Planning And Conducting An Internet Search

Your search for a specific item in a world of information can be difficult,
especially if the search is done randomly and without any planning. This
section offers suggestions to the beginner on conducting a search in an
orderly and informed way.

The following are suggestions for those just starting to learn searching
the Web.

o Try to develop a general understanding of the search tools, process
and language. However, it is not necessary to know everything at the
beginning. Start with the information that you need to search subjects
of interest. You will find that your understanding will build as you
experience broadens.


o In the beginning, avoid searches for obscure information not likely to
be found unless you use sophisticated search methods. Once you master
simpler searches, you can move toward the more complex ones.


o Prefer to work first with those search tools that give the simplest
and clearest instructions. Present examples are Excite, Infoseek, and
Cyber411. The help section of the search tool's Home Page will usually
provide details that assist with the search. From these learn how best
to compose the query and focus the search.


o In time, learn to use the more advanced search operators, as these
will provide fewer and more relevant hits.


o If you know exactly what you are looking for, use a keyword search via
a Search Engine or a Multi-Engine search tool. If you are looking for
general information on a subject, conduct the search by using
Directory search tool such as Yahoo.

Searching By Keyword


There are various levels of complexity in conducting a keyword search,
begin with the simpler searches and work your way toward those that are
more complex.

1. Simple Searches

For search queries that don't require operators, such as single terms or
proper names, use a keyword search engine such as AltaVista or HotBot.
These search engines rate particularly high for completeness and currency.

For queries using a phrase, use quotes to enclose the phrase.
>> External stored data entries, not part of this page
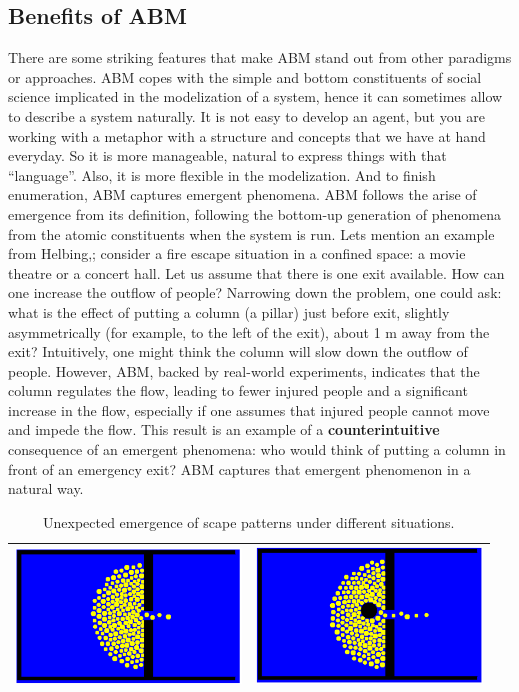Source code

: \documentclass[11pt,oneside,a4paper,openright]{report}
\begin{document}
\subsection{Benefits of ABM}
There are  some striking features that make ABM stand out from other paradigms or approaches. ABM copes with the simple and bottom constituents of social science implicated in the modelization of a system, hence it can sometimes allow to describe a system naturally. It is not easy to develop an agent, but you are working with a metaphor  with a structure and concepts that we have at hand everyday. So it is more manageable, natural to express things with that “language”. Also, it is more flexible in the modelization. And to finish enumeration, ABM captures emergent phenomena. ABM follows the arise of emergence from its definition, following the bottom-up generation of phenomena from the atomic constituents when the system is run.
Lets mention an example from Helbing,\cite{Helbing2000}; consider a fire escape situation in a confined space: a movie theatre or a concert hall. Let us assume that there is one exit available. How can one increase the outflow of people? Narrowing down the problem, one could ask: what is the effect of putting a column (a pillar) just before exit, slightly asymmetrically (for example, to the left of the exit), about 1 m away from the exit? Intuitively, one might think the column will slow down the outflow of people. However, ABM, backed by real-world experiments, indicates that the column regulates the flow, leading to fewer injured people and a significant increase in the flow, especially if one assumes that injured people cannot move and impede the flow. This result is an example of a \textbf{counterintuitive} consequence of an emergent phenomena: who would think of putting a column in front of an emergency exit? ABM captures that emergent phenomenon in a natural way.\\

	\begin{table}[h]
	\centering
	\begin{tabular}{|c|c|}
		\hline
		\includegraphics[width=60mm,keepaspectratio=true]{figures/column1.png}
		&
		\includegraphics[width=60mm,keepaspectratio=true]{figures/column2.png}\\
		\hline
	\end{tabular}
	\caption{Unexpected emergence of scape patterns under different situations.}
	\label{tab:columnExit}
	\end{table}
\end{document}
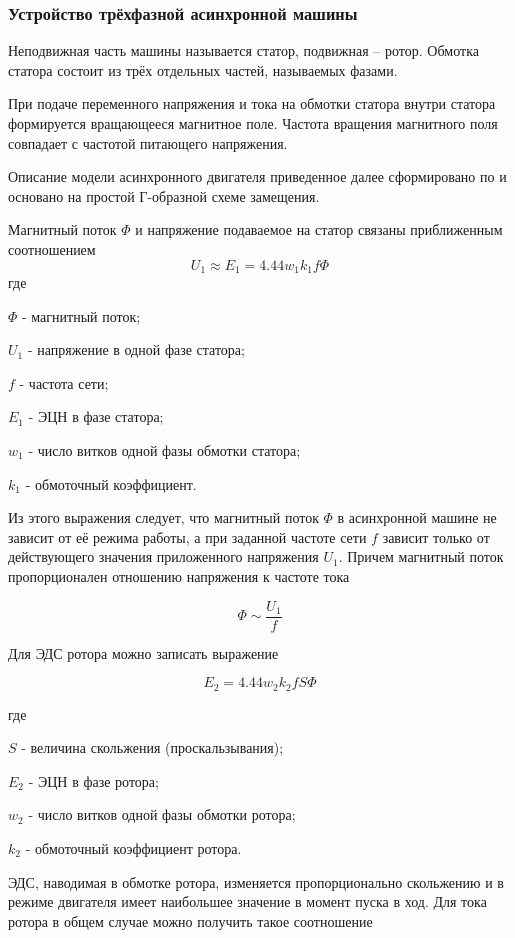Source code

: \subsubsection{ Устройство трёхфазной асинхронной машины}
Неподвижная часть машины называется статор, подвижная – ротор. Обмотка статора состоит из трёх отдельных частей, называемых фазами.

При подаче переменного напряжения и тока на обмотки статора внутри статора формируется вращающееся магнитное поле. Частота вращения магнитного поля совпадает с частотой питающего напряжения. 

Описание модели асинхронного двигателя приведенное далее сформировано по \cite{Gridin, Gridin_2018} и основано на простой Г-образной схеме замещения. 

Магнитный поток $\Phi $ и напряжение подаваемое на статор связаны приближенным соотношением 
$$ U_1 \approx E_1 = 4.44 w_1 k_1 f \Phi $$
где 

 $\Phi$ -  магнитный поток;
 
 $U_1$ -	напряжение в одной фазе статора;
 
 $f$   - частота сети;
 
 $E_1$	- ЭЦН в фазе статора;
 
 $w_1$ - число витков одной фазы обмотки статора;
 
 $k_1$  - обмоточный коэффициент.
   
Из этого выражения следует, что магнитный поток $\Phi $ в асинхронной машине не зависит от её режима работы, а при заданной частоте сети $f$ зависит только от действующего значения приложенного напряжения $U_1$. Причем магнитный поток пропорционален отношению напряжения к частоте тока 

$$ \Phi  \sim  \frac{U_1}{f}   $$

Для ЭДС ротора можно записать выражение 


$$  E_2 = 4.44 w_2 k_2 f S \Phi $$

где 


$S$ - величина скольжения (проскальзывания);

$E_2$	- ЭЦН в фазе ротора;

$w_2$ - число витков одной фазы обмотки ротора;

$k_2$ - обмоточный коэффициент ротора.

ЭДС, наводимая в обмотке ротора, изменяется пропорционально скольжению и в режиме двигателя имеет наибольшее значение в момент пуска в ход.
Для тока ротора в общем случае можно получить такое соотношение

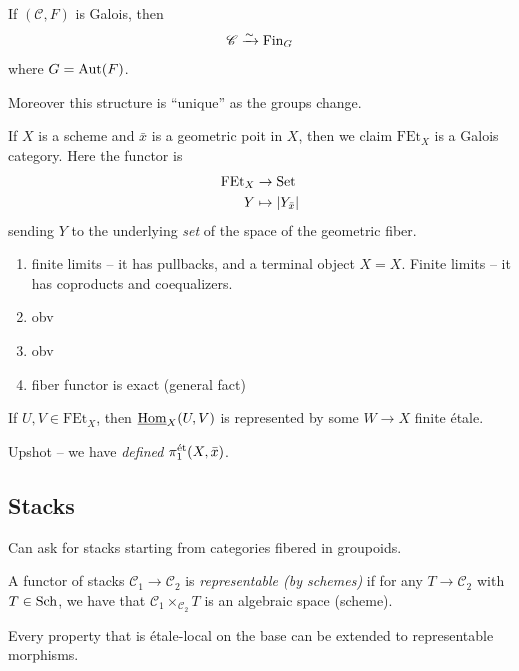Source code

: \documentclass[11pt]{amsart}
\providecommand{\FEt}{\mathrm{FEt}}
\begin{document}
\begin{theorem} If $(\mathscr{C},F)$ is Galois, then
\begin{align*}
    \mathscr{C} \xrightarrow{\sim} \mathrm{Fin}_G
\end{align*}
where $G = \mathrm{Aut}(F)$.
\end{theorem}
Moreover this structure is ``unique'' as the groups change.

\begin{example} If $X$ is a scheme and $\bar{x}$ is a geometric poit in $X$, then we claim $\FEt_X$ is a Galois category. Here the functor is
\begin{align*}
    \FEt_X &\to \Set \\
    Y &\mapsto \left| Y_{\bar{x}} \right|
\end{align*}
sending $Y$ to the underlying \textit{set} of the space of the geometric fiber.
\begin{enumerate}
    \item finite limits -- it has pullbacks, and a terminal object $X = X$. Finite limits -- it has coproducts and coequalizers.
    \item obv
    \item obv
    \item fiber functor is exact (general fact)
\end{enumerate}
\end{example}

\begin{lemma} If $U,V\in \FEt_X$, then $\underline{\mathrm{Hom}}_X(U,V)$ is represented by some $W \to X$ finite \'etale.
\end{lemma}

Upshot -- we have \textit{defined} $\pi_1^{\text{\'{e}t}}(X,\bar{x})$.

\subsection{Stacks}

Can ask for stacks starting from categories fibered in groupoids.

\begin{definition} A functor of stacks $\mathscr{C}_1 \to \mathscr{C}_2$ is \emph{representable (by schemes)} if for any $T \to \mathscr{C}_2$ with $T\in \mathrm{Sch}$, we have that $\mathscr{C}_1 \times_{\mathscr{C}_2}T$ is an algebraic space (scheme).
\end{definition}

\begin{remark} Every property that is \'etale-local on the base can be extended to representable morphisms.
\end{remark}
\end{document}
This will
greatly reduce the number of hits and improve relevancy. Also, be sure to
capitalize proper names.

2. Moderately Complex Searches

A convenient method of conducting a moderately complex search is to use
search engines that have a common set of operators as found in Table 2.
These "Common Operators" briefly recapped are:

o Use quote marks around search words that belong together.
o Use [+] sign without a following space to require that returned
references contain the term.
o Use [-] sign without a following space to require that returned
references omit the term.
o Use lower case except with proper names. These are capitalized and
separated by commas.

For a quick and efficient search means , begin with a Multi-Engine search
tool such as Cyber411, using the above "Common Operators" to compose your
query. Savvy works well for this type of search, because it utilizes
several search tools simultaneously to provide a relatively short hit list
of high relevancy.

If Cyber411 does not provide adequate results, use one or more of the
preferred search engines singly. This approach provides many more hits and
therefore more opportunity to capture the information you want. Suitable
examples include Infoseek and HotBot.

One good way to use many search tools efficiently is to utilize the
All-In-One search tool. It works this way:

o Go to the All-In-One search tool and choose the WWW grouping. Scroll
to the first search tool which appears promising.
o Compose the query using the "Common Operators" described above, and
type it into the search box.
o Copy the query onto clipboard for later use.
o Click search and evaluate the hits.
o Go to the next promising search engine, and paste the query into the
query box. And so on.

Once set up, the procedure works rapidly. The slow part is evaluating the
hits. Be prepared for some hits to show up in the results of several search
tools. However, some hits will be unique to a search tool, among which may
be the reference of most interest to you.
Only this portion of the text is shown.